State, as a bare number, how many lines below contain "Moved".

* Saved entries
▬▬▬

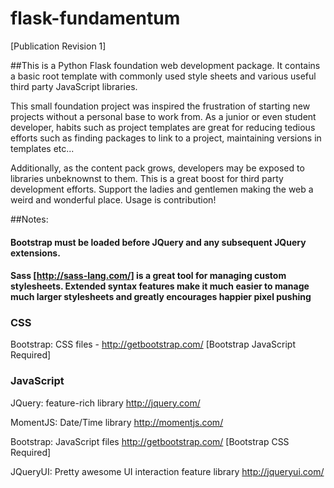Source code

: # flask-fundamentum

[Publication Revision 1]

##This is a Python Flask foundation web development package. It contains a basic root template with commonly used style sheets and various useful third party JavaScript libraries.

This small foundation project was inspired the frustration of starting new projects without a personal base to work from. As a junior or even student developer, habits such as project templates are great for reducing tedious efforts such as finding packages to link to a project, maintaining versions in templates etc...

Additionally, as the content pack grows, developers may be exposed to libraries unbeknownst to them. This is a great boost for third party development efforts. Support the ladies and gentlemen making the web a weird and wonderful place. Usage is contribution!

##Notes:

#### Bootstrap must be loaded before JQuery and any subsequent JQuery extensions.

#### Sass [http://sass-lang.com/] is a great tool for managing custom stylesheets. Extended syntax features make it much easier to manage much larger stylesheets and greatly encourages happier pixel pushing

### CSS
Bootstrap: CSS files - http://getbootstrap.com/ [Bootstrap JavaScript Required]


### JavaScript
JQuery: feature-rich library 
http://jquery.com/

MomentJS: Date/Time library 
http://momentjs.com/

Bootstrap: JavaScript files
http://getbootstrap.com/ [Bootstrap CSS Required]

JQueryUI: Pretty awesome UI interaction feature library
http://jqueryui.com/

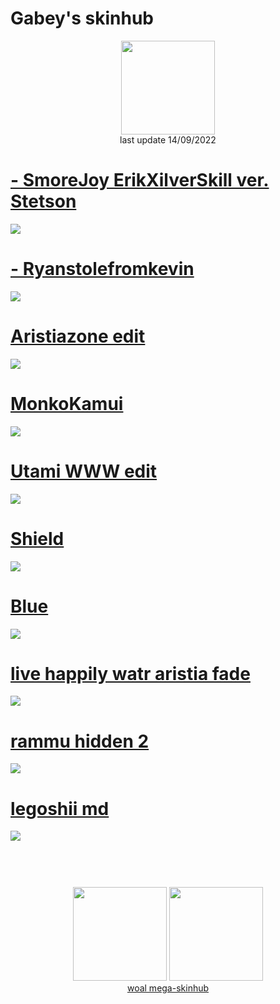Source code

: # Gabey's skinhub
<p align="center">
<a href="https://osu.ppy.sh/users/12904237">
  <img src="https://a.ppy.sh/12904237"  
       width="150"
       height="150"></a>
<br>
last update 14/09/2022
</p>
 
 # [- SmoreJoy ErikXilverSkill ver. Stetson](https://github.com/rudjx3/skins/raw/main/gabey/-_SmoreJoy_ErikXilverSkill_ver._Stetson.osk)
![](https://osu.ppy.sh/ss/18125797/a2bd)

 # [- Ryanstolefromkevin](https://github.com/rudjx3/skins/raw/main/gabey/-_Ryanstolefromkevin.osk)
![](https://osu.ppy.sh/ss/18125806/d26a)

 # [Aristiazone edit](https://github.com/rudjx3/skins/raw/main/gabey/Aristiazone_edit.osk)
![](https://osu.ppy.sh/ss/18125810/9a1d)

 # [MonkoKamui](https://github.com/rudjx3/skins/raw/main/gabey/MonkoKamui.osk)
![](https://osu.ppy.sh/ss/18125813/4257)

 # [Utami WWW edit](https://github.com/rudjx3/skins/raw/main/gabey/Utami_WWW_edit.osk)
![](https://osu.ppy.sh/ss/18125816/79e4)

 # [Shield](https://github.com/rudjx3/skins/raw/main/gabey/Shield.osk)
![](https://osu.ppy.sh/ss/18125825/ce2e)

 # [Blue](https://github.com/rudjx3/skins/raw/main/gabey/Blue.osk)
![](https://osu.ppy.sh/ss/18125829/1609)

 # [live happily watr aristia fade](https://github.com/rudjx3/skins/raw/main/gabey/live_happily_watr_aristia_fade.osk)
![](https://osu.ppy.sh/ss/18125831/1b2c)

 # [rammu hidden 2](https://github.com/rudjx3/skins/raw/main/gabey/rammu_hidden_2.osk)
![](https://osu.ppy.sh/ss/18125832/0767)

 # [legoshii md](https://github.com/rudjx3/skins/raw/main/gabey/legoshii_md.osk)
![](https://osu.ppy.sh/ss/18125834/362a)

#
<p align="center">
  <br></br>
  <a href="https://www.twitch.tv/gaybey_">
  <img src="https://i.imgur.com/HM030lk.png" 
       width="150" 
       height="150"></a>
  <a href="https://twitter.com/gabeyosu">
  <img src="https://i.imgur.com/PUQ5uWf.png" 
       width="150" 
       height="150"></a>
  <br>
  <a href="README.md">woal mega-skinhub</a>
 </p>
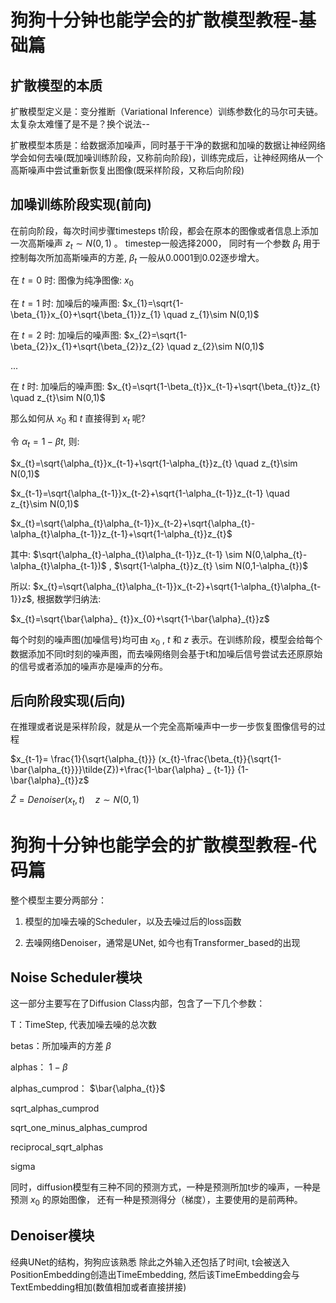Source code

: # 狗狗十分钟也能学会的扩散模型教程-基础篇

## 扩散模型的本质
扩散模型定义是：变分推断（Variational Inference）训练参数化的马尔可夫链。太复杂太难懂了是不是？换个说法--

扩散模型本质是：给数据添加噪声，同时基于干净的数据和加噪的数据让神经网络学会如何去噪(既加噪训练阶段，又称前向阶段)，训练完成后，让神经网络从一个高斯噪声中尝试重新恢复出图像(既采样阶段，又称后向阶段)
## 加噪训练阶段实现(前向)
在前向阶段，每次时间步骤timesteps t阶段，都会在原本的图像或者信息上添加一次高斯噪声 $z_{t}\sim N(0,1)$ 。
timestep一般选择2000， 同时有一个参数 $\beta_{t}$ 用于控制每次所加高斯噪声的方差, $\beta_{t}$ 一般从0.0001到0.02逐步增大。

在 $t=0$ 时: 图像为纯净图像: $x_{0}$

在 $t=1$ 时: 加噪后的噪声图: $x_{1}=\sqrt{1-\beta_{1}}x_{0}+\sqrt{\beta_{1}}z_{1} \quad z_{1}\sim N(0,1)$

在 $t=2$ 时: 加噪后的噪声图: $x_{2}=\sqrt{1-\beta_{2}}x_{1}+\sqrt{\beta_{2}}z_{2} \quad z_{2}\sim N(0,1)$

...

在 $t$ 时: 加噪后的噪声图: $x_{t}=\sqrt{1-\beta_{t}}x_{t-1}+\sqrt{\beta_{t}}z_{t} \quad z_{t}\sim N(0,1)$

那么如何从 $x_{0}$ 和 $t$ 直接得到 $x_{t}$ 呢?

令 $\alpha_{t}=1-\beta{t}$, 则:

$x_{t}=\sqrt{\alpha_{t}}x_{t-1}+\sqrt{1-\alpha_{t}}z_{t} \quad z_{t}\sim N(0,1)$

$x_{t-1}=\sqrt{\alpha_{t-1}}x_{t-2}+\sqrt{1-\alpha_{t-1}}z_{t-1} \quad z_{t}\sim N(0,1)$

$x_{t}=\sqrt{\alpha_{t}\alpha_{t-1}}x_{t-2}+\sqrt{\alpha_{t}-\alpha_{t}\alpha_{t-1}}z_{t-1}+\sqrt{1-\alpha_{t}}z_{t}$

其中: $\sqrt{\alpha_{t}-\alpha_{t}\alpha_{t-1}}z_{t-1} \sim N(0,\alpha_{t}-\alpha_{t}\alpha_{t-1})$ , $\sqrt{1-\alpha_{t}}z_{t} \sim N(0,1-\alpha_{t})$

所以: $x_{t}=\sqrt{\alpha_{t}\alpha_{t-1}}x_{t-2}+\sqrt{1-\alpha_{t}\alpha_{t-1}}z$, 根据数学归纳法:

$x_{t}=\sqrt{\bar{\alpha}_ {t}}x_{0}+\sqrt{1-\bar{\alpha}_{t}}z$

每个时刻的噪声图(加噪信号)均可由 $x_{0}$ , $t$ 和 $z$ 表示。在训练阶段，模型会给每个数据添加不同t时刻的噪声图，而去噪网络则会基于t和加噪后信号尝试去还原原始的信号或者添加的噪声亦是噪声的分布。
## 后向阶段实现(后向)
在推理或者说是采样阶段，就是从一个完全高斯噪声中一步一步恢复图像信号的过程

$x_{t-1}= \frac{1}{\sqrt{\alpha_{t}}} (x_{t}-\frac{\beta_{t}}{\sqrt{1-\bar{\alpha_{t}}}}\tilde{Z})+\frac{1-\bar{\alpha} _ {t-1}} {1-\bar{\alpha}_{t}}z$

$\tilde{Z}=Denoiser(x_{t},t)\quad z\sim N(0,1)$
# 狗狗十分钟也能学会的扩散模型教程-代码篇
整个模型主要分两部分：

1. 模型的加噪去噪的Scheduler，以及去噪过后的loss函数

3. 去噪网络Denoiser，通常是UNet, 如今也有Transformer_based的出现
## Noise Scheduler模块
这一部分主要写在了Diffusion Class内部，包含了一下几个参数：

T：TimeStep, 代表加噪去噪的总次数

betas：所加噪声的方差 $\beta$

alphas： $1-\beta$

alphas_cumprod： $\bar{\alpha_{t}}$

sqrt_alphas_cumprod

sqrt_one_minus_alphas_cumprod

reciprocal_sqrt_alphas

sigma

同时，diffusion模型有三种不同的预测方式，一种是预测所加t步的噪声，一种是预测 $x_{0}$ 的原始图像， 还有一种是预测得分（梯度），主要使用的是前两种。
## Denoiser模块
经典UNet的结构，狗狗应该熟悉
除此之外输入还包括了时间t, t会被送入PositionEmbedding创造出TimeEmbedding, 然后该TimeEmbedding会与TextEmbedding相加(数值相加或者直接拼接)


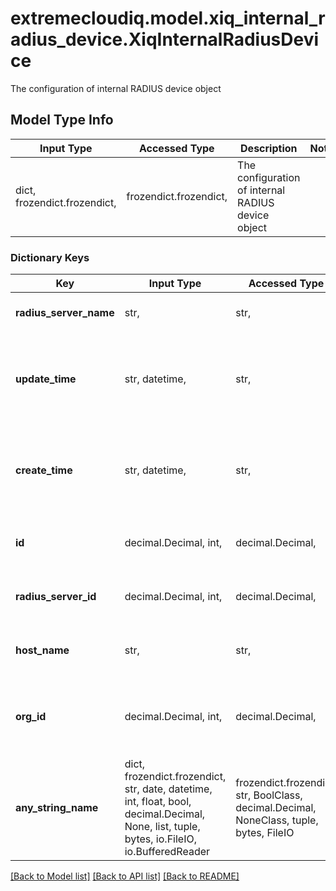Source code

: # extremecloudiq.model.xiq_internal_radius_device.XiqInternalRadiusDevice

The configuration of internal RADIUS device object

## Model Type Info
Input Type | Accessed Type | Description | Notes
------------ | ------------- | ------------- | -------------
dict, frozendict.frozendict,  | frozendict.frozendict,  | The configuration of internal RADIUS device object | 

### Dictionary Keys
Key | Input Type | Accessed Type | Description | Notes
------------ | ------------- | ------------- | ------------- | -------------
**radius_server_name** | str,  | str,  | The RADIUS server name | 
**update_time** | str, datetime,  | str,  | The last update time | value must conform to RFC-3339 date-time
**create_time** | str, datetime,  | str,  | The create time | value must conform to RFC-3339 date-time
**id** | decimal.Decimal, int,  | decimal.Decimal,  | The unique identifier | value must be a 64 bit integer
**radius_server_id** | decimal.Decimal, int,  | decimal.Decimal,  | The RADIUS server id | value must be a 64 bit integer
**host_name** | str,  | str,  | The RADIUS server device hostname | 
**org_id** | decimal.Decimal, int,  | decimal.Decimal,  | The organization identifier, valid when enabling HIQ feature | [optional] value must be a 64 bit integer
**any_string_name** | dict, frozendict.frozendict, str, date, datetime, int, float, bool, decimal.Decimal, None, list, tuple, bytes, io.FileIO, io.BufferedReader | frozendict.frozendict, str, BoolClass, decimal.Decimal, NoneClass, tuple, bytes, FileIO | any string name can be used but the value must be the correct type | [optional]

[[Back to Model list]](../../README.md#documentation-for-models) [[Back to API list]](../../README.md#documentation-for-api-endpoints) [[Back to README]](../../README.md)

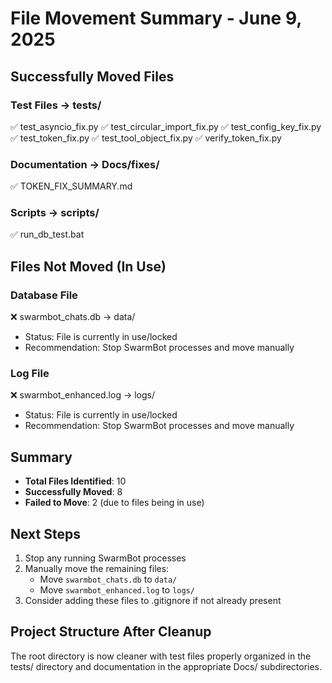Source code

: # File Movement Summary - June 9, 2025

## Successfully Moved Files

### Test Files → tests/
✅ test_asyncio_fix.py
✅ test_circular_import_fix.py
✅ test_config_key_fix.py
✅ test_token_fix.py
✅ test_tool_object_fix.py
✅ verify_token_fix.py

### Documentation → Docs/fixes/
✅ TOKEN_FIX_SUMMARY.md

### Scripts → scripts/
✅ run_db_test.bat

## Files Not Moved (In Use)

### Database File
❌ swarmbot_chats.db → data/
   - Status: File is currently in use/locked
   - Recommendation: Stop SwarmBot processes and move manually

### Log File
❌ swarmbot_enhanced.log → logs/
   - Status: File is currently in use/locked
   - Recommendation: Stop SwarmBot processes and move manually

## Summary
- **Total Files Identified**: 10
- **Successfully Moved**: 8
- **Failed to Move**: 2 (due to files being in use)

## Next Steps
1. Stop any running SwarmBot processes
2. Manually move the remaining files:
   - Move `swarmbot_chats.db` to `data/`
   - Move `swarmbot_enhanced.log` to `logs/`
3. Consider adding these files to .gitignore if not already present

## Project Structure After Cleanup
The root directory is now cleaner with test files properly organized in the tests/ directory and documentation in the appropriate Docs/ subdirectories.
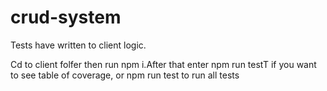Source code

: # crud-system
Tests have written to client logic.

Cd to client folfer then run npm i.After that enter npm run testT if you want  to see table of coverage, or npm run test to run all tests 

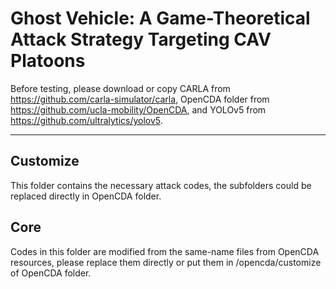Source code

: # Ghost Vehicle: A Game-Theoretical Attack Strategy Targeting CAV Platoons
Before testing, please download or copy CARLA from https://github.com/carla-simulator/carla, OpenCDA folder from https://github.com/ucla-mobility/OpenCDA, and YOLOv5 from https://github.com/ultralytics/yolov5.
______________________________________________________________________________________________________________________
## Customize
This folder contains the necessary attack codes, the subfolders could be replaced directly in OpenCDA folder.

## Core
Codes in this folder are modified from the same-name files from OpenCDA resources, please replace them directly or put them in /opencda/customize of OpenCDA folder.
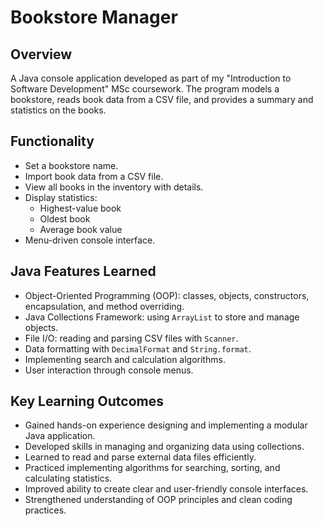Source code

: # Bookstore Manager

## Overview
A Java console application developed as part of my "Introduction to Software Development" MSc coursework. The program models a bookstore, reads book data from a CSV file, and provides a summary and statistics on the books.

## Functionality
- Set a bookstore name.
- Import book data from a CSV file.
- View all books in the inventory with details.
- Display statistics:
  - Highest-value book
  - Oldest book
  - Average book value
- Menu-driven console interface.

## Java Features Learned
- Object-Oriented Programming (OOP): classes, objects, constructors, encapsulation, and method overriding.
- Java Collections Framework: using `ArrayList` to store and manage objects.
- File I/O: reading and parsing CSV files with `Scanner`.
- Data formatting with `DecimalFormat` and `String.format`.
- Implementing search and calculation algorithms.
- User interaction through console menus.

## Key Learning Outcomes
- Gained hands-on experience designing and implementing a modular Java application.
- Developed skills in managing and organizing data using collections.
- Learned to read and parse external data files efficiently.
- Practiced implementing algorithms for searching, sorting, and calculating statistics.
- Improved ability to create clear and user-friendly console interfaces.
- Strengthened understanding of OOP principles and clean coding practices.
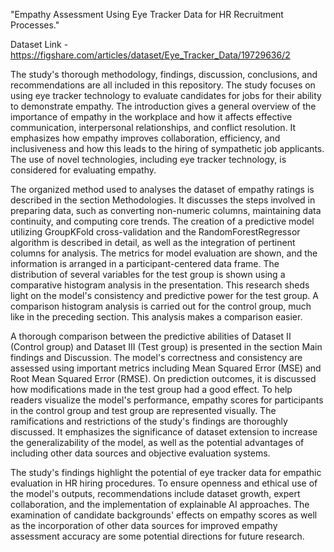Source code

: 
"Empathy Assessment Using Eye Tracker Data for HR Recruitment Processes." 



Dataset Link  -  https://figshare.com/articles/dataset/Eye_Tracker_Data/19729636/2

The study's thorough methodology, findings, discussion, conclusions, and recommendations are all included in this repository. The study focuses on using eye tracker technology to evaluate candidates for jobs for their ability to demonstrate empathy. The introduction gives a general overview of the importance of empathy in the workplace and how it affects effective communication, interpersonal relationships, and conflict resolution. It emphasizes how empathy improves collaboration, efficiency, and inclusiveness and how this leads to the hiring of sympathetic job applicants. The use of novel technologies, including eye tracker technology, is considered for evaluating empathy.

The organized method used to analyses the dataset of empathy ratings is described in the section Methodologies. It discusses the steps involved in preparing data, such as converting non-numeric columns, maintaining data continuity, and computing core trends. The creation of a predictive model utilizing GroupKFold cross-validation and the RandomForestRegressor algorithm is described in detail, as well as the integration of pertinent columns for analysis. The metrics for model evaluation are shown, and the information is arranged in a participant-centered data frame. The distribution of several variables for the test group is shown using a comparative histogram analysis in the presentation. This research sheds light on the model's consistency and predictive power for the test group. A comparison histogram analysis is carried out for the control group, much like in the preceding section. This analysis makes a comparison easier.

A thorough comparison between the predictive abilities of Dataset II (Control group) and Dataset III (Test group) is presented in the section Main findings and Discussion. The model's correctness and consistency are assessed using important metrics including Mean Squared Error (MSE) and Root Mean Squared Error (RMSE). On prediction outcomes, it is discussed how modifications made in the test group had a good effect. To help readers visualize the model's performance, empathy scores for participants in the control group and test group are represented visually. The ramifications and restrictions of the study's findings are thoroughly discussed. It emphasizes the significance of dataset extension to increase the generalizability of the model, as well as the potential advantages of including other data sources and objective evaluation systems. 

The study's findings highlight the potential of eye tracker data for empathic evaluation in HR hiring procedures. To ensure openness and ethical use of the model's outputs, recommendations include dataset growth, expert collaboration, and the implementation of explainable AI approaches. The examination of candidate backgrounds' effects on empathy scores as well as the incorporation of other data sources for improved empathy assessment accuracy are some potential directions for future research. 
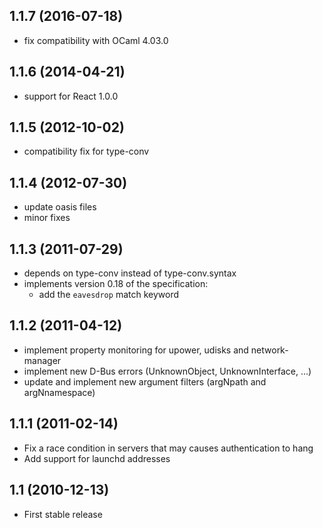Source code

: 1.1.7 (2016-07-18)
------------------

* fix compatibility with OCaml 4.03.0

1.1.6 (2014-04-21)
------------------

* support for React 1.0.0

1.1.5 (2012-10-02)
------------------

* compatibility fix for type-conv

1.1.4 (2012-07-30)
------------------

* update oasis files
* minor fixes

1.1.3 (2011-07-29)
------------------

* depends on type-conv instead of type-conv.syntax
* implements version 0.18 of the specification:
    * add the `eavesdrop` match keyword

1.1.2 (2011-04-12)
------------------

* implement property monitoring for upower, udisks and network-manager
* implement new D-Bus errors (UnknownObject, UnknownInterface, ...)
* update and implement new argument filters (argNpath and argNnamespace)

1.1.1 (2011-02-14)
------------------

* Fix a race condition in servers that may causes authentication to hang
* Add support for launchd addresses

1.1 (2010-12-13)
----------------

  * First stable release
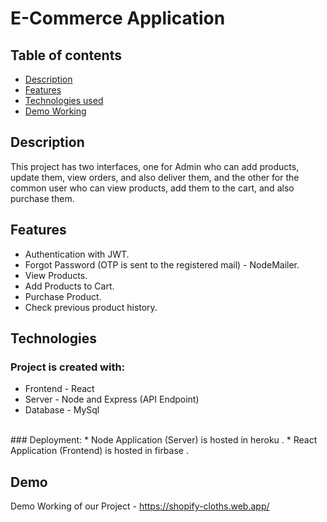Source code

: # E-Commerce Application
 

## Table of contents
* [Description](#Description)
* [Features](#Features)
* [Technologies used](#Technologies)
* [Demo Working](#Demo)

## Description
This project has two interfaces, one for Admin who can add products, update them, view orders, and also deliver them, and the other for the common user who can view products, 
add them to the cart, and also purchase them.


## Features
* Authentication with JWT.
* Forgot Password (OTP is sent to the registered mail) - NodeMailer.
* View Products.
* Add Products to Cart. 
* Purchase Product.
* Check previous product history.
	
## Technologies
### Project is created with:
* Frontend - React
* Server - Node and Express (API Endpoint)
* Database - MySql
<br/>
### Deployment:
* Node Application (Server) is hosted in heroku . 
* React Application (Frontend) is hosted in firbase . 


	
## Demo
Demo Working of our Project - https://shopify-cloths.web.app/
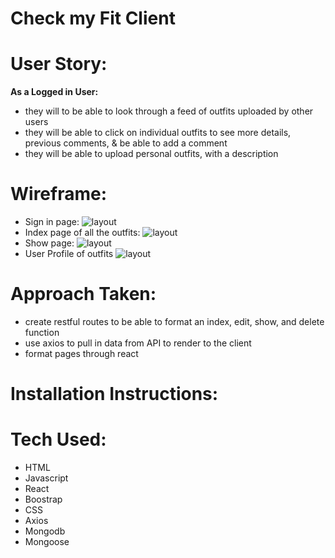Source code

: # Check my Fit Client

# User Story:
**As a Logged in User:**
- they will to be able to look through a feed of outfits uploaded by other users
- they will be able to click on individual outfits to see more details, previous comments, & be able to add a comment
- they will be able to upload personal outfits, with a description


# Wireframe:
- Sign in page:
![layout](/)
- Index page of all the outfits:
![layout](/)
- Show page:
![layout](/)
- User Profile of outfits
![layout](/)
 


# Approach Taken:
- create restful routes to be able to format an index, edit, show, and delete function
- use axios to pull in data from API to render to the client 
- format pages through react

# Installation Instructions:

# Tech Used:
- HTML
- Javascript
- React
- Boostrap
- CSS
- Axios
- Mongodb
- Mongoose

▬▬▬

* EXERCISE SOLUTION
3